Aim of the task: A single figure is expected: how many lines of the data that follows contain the word "label".

Data listing:
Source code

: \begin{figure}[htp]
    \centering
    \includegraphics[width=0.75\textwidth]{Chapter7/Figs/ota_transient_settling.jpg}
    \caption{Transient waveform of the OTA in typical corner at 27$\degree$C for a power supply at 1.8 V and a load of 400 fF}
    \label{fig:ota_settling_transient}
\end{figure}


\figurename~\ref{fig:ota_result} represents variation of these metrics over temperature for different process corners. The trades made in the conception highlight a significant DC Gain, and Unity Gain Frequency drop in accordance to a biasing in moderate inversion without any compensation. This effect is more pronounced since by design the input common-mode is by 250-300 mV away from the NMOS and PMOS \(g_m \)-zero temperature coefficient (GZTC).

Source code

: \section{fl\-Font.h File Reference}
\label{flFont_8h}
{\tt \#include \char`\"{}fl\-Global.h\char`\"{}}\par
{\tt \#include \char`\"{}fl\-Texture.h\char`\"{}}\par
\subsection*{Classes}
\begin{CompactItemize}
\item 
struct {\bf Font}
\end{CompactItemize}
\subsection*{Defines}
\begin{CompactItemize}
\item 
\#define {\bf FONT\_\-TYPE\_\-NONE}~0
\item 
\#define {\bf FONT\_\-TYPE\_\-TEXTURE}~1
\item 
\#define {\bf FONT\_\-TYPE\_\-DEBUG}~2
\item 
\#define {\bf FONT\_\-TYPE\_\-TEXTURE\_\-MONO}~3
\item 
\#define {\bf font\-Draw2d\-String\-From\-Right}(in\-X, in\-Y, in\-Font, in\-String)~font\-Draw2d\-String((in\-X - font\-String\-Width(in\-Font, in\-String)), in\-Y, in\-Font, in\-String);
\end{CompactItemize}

Written solution: 2